Un éditorial signé par la rédaction revient sur la plus grave crise interne qu’Israël ait connu, à la veille des célébrations de son 75ème anniversaire. Un pamphlet qui juge le pays d’être «exceptionnellement vulnérable», son premier ministre de «trop toxique», dont le temps est «révolu».

«Pour empêcher Bibi de briser Israël, les modérés doivent résister à sa prise de pouvoir», conseille le magazine britannique.

Le mois dernier, l’hebdomadaire a publié un dessin humoristique ridiculisant la réforme, dans lequel Netanyahu est représenté en train de donner un coup de batte à «l’indépendance judiciaire».

Ci-après la traduction intégrale de l’article du The Economist.

Cela aurait dû être le grand moment d’Israël. À l’approche de son 75e anniversaire, le mois d’avril prochain :

  1. Le risque d’une guerre conventionnelle avec les États arabes voisins, qui a constitué pendant des décennies un danger existentiel, est à son niveau le plus bas depuis 1948.
  2. La dernière intifada palestinienne, ou soulèvement contre l’occupation, s’est achevée il y a 18 ans.
  3. L’économie israélienne, boostée par la technologie, est plus prospère et plus pertinente au niveau mondial que jamais. L’année dernière, le PIB par habitant a atteint 55 000 dollars, ce qui en fait un pays plus riche que l’Union européenne.

Pourtant, au lieu de se réjouir, Israël est confronté à une grave crise. Les réformes judiciaires proposées par le gouvernement de coalition de droite saperaient l’État de droit et affaibliraient la démocratie israélienne. Le Premier ministre, Benjamin Netanyahu, qui a dirigé Israël pendant 15 des 27 dernières années, s’enorgueillit de faire des compromis impitoyables, souvent peu glorieux, qui, en fin de compte, rendent Israël plus fort. Aujourd’hui, il risque de dilapider son héritage et de laisser Israël moins apte à relever les défis sociaux et géopolitiques des prochaines décennies.

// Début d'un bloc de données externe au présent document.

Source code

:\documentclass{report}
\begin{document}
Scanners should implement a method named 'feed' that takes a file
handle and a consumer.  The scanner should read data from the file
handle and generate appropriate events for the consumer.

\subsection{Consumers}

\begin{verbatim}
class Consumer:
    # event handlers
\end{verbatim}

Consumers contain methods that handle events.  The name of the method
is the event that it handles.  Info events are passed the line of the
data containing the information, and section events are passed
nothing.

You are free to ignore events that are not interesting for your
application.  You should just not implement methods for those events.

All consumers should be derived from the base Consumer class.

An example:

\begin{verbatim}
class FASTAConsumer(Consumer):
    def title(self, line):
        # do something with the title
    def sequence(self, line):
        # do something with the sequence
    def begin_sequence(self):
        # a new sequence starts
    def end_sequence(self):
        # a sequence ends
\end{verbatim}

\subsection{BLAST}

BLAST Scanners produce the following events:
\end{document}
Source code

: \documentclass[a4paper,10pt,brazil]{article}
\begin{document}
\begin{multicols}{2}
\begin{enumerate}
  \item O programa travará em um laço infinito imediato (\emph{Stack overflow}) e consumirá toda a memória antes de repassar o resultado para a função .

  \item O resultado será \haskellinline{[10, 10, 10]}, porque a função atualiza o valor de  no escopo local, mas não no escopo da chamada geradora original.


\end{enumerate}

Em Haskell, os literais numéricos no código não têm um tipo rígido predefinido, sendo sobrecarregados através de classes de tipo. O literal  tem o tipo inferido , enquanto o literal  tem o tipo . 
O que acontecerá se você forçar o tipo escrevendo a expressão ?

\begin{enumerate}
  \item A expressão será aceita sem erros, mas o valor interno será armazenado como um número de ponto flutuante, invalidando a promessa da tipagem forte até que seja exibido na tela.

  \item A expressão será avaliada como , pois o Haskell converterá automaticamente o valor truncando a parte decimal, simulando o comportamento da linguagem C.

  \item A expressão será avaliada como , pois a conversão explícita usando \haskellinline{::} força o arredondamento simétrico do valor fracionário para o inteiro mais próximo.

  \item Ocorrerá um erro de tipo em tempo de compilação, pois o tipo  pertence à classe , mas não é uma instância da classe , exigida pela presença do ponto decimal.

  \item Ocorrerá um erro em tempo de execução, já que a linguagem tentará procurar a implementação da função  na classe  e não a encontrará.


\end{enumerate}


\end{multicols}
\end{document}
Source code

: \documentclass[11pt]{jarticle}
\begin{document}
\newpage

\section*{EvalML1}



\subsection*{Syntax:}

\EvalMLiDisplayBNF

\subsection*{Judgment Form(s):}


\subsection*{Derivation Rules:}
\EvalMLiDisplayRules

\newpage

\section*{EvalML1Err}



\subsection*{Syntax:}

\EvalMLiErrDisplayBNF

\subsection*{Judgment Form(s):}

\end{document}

Israël, un pays en ébullition

Le pays est en ébullition. Le 11 mars, des centaines de milliers de personnes sont descendues dans la rue dans la plus grande manifestation jamais organisée en Israël.

Des généraux, des entrepreneurs et des universitaires avertissent que la démocratie est menacée. se sont quelque 60 % des israéliens qui s’opposent aux réformes juridiques. La rhétorique enflammée des partisans de la droite, y compris des ministres du gouvernement, contribue à alimenter la violence en Cisjordanie : depuis le début de l’année, 80 Palestiniens ont été tués, soit le taux le plus élevé depuis peut-être deux décennies.

La lutte pourrait encore s’intensifier. La Knesset, ou parlement, pourrait adopter la législation au cours des deux prochaines semaines. Une épreuve de force pourrait avoir lieu entre la Knesset et la Cour suprême, obligeant les citoyens et les soldats à faire un choix douloureux quant à leur loyauté. Ehud Barak, ancien premier ministre et chef de l’armée, a appelé à une désobéissance civile massive.

Depuis le début de l’année, 80 Palestiniens ont été tués, soit le taux le plus élevé depuis peut-être deux décennies.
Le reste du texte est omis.